I do not know of any third-party tools for consoles
that monitor these very basic issues, and I find this to be rather
odd, because memory and performance issues are frequently on the
top of my to-do-list. Microsoft has taken a nice first step with
the Xbox development tools. XbMemdump is able to display the layout
of physical pages, but it is very basic: just a command-line tool
that outputs ASCII characters. There is a tool from Metrowerks that
covers these memory issues—CodeTEST—but it is not available
for game consoles [REF7]. Another tool that covers memory issues
is Boundschecker [REF8]. It finds memory leaks and as from version
7.1, it also has a memory and resource viewer. Again, this product
is not available for consoles.
I will show you how we built a tool, called
MemAnalyze, which monitors all three of the above memory issues
for Xbox and PS2. (Supporting the Gamecube is not covered, simply
because Playlogic does not develop for the platform.) After reading
this article, you should have enough ideas on how to extend the
tool for other platforms.
This article provides an overview of the tool
and how to make a memory snapshot of the game. In part two of the
article (which will be published on Gamasutra this Friday), I'll
show you how to interpret the data.
We will run the game, and at the press of a
button, have the game output a file that holds the current memory
status--the addresses and sizes of all the blocks currently allocated
in memory. The file will be stored on the console's hard disk, if
present. Otherwise, it will be stored on the PC's hard disk, which
means we can only output the file if we are running the game remotely
from a PC. This article does not cover any alternative ways to output
the file—it simply describes how to collect the right contents
for the file. Saving it to an appropriate location is up to you.

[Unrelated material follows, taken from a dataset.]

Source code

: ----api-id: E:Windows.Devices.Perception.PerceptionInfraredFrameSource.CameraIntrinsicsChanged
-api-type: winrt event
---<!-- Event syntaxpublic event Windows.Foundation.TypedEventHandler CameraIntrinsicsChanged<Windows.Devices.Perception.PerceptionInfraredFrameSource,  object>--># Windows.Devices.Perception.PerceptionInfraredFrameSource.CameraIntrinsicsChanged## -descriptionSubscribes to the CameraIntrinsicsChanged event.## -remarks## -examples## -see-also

Besides the allocation's block information,
we will also provide a callstack for each allocated block, using
real-time callstack tracing. Real-time callstack tracing should
be possible on each platform. Why? Each function always needs to
return to the previous, so the return address must be stored somewhere
or somehow. We just need to figure out how each platform retrieves
If you have written your own allocation or heap
manager, gathering the correct information for the memory dump will
be an easier task. You probably have most of the information at
hand. For the tool, we need the following data:
- The address of each allocated block
- The allocation size
- The callstack per allocation, which is an
array of function addresses (not quite, but we'll get to that
Our tool will read the memory dump offline,
on a PC, and read symbol information from a map file or a program
database. The symbol information is then used to convert the function
addresses to function names. The tool will implement several views
of this data.
Where do we draw the line between platform dependence
and platform independence? That is mostly up to you. The platform
specific information includes:
- Heap information, as stored on the console
- Symbol information, in the form of a map
file or program database.
- Image location information, if needed.
You could let the game walk the heap, process
it and dump it to file in a platform-independent data structure.
You could also let the game itself parse its own symbols and immediately
replace the addresses in the memory dump with function names. This
scheme would output a single platform-independent file, and you
could make MemAnalyze completely platform-independent. While this
sounds great, there are a few disadvantages to this approach:
- Adding a function name to each dumped callstack
function creates a lot of overhead because the function names
will be duplicated numerous times.
- If the function addresses are replaced by
names, we have to convert the names to a unique value such as
a CRC32 in order to process (compare, collapse) the data.
- We are limited to the console's libraries
for parsing symbol information. For some platforms, this might
turn out to be a problem. If we want to parse our symbols from
a program database, there is a good chance we will need to write
our own PDB parser, which is quite complex and hard to maintain,
in terms of version changes.
- We need to load symbol information. This
data will also be displayed in our memory analysis. We can partially
work around this problem by reloading symbol information on each
We chose, instead, to output a platform-dependent
file from the game, excluding function names. For the PS2, we even
dump the entire heap to a file, then walk the heap completely offline.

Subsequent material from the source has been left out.